Working data:
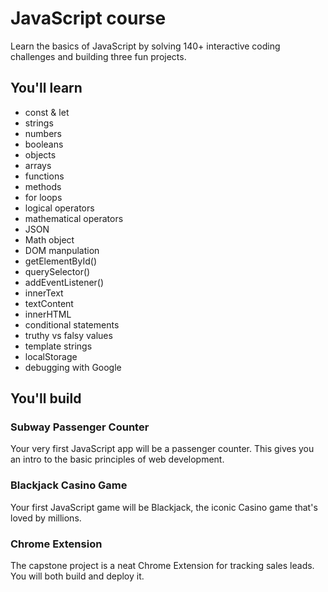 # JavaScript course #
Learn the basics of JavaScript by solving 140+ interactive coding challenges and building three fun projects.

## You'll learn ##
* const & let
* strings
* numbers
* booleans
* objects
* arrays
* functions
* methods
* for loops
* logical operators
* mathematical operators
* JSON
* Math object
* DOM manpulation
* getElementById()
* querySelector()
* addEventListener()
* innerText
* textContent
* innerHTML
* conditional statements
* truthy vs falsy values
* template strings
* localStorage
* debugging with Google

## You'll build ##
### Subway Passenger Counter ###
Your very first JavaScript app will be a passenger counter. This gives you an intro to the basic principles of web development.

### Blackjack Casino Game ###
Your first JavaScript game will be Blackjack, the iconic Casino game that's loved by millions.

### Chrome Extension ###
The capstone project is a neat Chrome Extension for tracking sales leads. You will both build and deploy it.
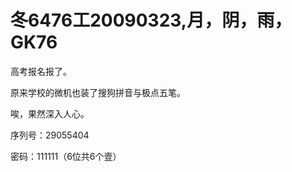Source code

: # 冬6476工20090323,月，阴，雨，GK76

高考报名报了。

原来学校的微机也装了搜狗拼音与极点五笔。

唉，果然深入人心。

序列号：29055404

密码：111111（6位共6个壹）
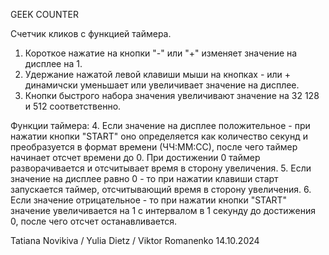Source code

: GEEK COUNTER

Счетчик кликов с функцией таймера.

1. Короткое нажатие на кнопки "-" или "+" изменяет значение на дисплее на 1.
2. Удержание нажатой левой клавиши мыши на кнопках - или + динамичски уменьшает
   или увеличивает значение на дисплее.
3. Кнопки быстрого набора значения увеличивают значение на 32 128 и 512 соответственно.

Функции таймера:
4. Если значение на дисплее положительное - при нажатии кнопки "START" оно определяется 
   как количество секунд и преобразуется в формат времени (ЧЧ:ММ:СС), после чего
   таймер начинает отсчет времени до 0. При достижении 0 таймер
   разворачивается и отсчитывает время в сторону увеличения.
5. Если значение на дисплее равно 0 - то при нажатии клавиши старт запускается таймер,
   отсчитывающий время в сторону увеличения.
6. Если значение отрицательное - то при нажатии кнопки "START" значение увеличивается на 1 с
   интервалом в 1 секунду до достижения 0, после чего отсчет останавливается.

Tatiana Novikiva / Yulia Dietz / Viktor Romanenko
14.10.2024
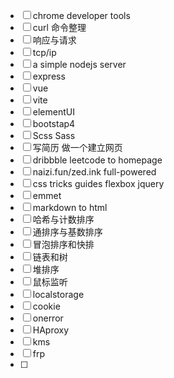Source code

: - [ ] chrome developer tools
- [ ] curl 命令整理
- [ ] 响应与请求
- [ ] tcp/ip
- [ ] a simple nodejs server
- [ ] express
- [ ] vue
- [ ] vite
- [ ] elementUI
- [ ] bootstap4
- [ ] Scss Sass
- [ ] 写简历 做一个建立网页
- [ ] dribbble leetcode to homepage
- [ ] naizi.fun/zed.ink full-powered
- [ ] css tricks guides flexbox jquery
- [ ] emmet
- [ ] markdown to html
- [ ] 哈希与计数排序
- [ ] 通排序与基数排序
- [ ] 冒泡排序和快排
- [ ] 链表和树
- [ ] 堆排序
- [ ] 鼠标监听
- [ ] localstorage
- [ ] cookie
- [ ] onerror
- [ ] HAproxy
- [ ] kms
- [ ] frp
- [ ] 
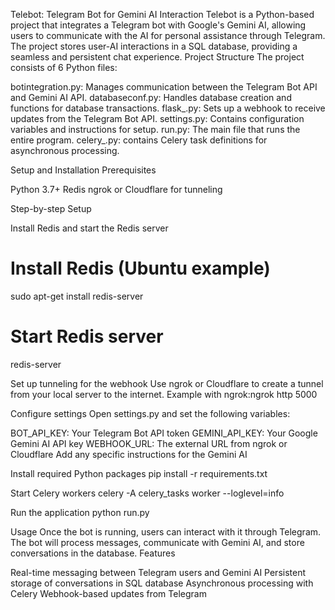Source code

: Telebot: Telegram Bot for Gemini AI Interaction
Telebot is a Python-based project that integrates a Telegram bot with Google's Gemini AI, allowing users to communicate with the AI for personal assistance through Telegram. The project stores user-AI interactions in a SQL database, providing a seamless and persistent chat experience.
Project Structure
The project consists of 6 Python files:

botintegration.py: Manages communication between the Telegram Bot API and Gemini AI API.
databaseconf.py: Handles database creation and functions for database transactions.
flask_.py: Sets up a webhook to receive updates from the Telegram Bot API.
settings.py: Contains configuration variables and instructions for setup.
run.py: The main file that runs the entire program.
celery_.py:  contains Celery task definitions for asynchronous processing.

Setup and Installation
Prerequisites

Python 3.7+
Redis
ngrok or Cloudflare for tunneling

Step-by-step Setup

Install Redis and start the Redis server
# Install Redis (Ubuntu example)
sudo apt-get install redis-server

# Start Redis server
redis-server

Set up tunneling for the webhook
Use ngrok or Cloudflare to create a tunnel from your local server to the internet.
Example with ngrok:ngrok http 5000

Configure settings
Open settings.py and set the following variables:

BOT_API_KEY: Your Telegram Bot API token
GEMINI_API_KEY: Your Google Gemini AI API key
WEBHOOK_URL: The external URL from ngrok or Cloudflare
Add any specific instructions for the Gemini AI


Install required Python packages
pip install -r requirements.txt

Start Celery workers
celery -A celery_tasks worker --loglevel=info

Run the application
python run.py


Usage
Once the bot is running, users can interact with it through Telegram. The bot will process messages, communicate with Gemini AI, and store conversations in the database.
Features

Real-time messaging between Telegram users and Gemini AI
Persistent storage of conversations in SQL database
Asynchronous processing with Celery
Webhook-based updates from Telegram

Your goal: Print exactly the first line of the entries and every line after it through the one that contains "интервалом в 1", leaving the pictures out.

Solution for this problem:
 # JavaScript course #
Learn the basics of JavaScript by solving 140+ interactive coding challenges and building three fun projects.

## You'll learn ##
* const & let
* strings
* numbers
* booleans
* objects
* arrays
* functions
* methods
* for loops
* logical operators
* mathematical operators
* JSON
* Math object
* DOM manpulation
* getElementById()
* querySelector()
* addEventListener()
* innerText
* textContent
* innerHTML
* conditional statements
* truthy vs falsy values
* template strings
* localStorage
* debugging with Google

## You'll build ##
### Subway Passenger Counter ###
Your very first JavaScript app will be a passenger counter. This gives you an intro to the basic principles of web development.

### Blackjack Casino Game ###
Your first JavaScript game will be Blackjack, the iconic Casino game that's loved by millions.

### Chrome Extension ###
The capstone project is a neat Chrome Extension for tracking sales leads. You will both build and deploy it.
Source code

: # 冬6476工20090323,月，阴，雨，GK76

高考报名报了。

原来学校的微机也装了搜狗拼音与极点五笔。

唉，果然深入人心。

序列号：29055404

密码：111111（6位共6个壹）
Source code

: GEEK COUNTER

Счетчик кликов с функцией таймера.

1. Короткое нажатие на кнопки "-" или "+" изменяет значение на дисплее на 1.
2. Удержание нажатой левой клавиши мыши на кнопках - или + динамичски уменьшает
   или увеличивает значение на дисплее.
3. Кнопки быстрого набора значения увеличивают значение на 32 128 и 512 соответственно.

Функции таймера:
4. Если значение на дисплее положительное - при нажатии кнопки "START" оно определяется 
   как количество секунд и преобразуется в формат времени (ЧЧ:ММ:СС), после чего
   таймер начинает отсчет времени до 0. При достижении 0 таймер
   разворачивается и отсчитывает время в сторону увеличения.
5. Если значение на дисплее равно 0 - то при нажатии клавиши старт запускается таймер,
   отсчитывающий время в сторону увеличения.
6. Если значение отрицательное - то при нажатии кнопки "START" значение увеличивается на 1 с
   интервалом в 1 секунду до достижения 0, после чего отсчет останавливается.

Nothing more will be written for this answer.